**Dataset excerpts:**

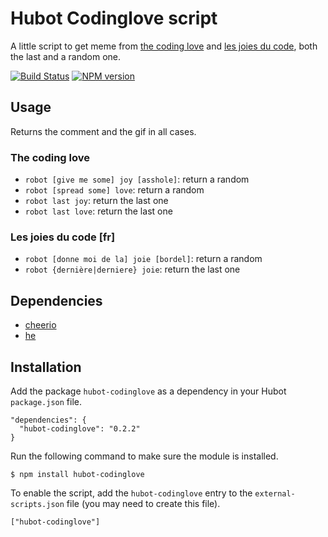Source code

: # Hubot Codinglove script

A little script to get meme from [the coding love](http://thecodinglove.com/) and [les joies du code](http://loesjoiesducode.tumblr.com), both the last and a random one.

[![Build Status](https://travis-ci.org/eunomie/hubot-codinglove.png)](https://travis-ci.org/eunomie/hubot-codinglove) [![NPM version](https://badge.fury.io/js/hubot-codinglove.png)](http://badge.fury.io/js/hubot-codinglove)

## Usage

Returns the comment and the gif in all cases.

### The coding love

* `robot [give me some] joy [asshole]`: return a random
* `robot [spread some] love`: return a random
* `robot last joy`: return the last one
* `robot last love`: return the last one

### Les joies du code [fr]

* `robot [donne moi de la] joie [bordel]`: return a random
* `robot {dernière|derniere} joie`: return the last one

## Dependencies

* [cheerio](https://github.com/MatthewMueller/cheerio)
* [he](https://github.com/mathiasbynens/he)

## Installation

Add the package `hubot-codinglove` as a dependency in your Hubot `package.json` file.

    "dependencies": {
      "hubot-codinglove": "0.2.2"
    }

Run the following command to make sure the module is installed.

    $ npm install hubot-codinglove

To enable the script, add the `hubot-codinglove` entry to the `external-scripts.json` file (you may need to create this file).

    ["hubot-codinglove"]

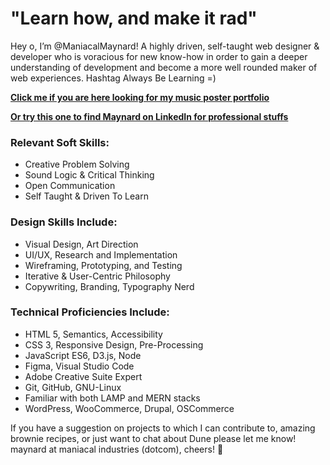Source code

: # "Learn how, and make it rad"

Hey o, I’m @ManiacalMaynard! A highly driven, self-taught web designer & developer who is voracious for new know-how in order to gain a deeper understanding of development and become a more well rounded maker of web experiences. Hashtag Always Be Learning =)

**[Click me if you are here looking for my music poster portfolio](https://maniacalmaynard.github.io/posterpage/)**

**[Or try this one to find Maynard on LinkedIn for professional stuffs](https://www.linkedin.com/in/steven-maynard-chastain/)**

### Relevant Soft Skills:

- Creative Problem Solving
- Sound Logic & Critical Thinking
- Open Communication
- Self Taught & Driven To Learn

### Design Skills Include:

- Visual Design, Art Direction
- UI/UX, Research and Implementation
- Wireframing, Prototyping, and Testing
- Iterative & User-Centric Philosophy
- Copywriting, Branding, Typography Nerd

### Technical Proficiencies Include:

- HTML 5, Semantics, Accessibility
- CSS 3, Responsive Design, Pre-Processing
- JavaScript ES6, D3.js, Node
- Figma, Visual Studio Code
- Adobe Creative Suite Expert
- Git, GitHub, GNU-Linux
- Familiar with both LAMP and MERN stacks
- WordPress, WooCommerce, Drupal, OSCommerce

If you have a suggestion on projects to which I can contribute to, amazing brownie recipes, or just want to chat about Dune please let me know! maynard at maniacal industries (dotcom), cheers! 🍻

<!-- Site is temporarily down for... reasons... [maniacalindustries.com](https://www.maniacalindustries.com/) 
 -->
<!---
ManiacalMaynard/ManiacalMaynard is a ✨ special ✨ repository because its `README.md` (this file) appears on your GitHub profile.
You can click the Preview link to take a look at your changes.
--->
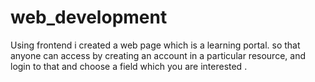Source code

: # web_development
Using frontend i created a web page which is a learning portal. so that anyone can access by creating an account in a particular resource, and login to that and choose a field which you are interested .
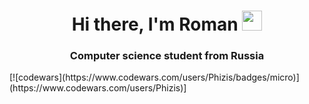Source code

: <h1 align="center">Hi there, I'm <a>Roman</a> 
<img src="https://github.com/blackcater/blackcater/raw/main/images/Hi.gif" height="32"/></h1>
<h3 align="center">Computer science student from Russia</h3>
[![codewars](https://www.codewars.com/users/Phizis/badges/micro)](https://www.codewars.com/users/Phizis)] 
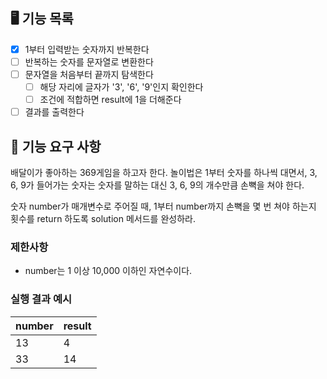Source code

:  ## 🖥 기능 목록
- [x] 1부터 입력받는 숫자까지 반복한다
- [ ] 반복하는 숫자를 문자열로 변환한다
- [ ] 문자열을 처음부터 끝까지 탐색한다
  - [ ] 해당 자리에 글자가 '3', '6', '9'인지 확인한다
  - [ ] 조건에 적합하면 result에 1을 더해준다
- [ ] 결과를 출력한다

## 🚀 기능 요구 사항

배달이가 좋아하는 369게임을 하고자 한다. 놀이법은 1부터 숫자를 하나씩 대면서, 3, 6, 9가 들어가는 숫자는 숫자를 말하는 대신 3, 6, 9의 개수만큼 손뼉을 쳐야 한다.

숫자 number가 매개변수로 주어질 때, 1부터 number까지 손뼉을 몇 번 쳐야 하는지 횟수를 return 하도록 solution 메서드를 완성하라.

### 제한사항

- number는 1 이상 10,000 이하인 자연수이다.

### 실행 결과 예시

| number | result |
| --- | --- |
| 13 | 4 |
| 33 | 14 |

**Action item:** Which of the lines above hold the string "json"? Pick each of them out.

**Response area:**
Add the package `hubot-codinglove` as a dependency in your Hubot `package.json` file.
To enable the script, add the `hubot-codinglove` entry to the `external-scripts.json` file (you may need to create this file).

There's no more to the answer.